On peut comparer le premier jet de l'écrivain, du peintre, etc., à ces feux de peloton où deux cents coups de fusil tirés dans l'émotion du combat atteignent l'ennemi deux ou trois fois; quelquefois deux ou trois cents coups de feu partent à la fois, et pas un n'atteint l'ennemi.
—Vous conviez vos amis à un banquet, et vous leur servez toutes les rognures de la cuisine.
—Allée des Fouges.
Quelquefois des génies pareils se présentent à des époques différentes. La trempe originelle ne diffère point chez ces talents: les formes seules des temps où ils vivent établissent une variété. Rubens, etc.

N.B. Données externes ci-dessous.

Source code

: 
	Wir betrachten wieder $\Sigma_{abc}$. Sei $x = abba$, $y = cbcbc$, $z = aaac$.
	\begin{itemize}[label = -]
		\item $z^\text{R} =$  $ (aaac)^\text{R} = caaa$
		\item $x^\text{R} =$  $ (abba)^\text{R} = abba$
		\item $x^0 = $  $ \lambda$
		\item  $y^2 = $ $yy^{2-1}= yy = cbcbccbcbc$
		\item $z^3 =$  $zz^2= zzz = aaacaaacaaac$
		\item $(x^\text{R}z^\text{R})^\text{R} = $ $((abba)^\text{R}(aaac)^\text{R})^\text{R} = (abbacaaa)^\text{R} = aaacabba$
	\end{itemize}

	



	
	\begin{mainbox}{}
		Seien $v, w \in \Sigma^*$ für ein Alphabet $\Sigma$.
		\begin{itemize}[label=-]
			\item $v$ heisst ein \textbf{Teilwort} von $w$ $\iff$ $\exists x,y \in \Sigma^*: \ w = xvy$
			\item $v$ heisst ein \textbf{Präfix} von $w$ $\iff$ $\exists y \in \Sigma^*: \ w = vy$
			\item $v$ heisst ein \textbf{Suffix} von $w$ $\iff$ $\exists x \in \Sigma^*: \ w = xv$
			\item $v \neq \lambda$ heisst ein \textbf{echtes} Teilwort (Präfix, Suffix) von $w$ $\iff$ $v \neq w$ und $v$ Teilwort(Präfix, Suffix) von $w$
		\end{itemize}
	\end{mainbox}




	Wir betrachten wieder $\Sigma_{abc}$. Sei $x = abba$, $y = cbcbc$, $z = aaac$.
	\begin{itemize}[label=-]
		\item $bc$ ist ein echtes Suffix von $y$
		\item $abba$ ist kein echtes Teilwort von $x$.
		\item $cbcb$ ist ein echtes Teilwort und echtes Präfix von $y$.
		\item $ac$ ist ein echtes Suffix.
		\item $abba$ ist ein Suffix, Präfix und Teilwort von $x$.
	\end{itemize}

Ce n'est point le climat qui a produit un Homère ou un Praxitèle. On parcourrait vainement la Grèce et ses îles sans y découvrir un poète ou un sculpteur. En revanche, la nature a fait naître en Flandre, et à une époque rapprochée de la nôtre, l'Homère de la peinture.
Il est des époques privilégiées,—il est aussi des climats où l'homme a moins de besoins, etc.; mais ces influences ne suffisent pas.—Voir mes notes du 4 février 1857[387].
L'influence des mœurs est plus efficace que celle du climat. Sans doute chez des peuples où la nature est clémente;... mais en l'absence d'une certaine valeur morale, etc. Il faut qu'un peuple ait le respect de lui-même pour être difficile en matière de goût et pour tenir en bride ses orateurs et ses poètes. Les nations chez lesquelles la politique se traite à coups de poing ou à coups de pistolet n'ont pas plus de littérature que ceux qui sont épris des combats de gladiateurs.
—Ne demandez pas à un colonel de cavalerie son opinion sur des tableaux ou des statues, tout au plus se connaît-il en chevaux!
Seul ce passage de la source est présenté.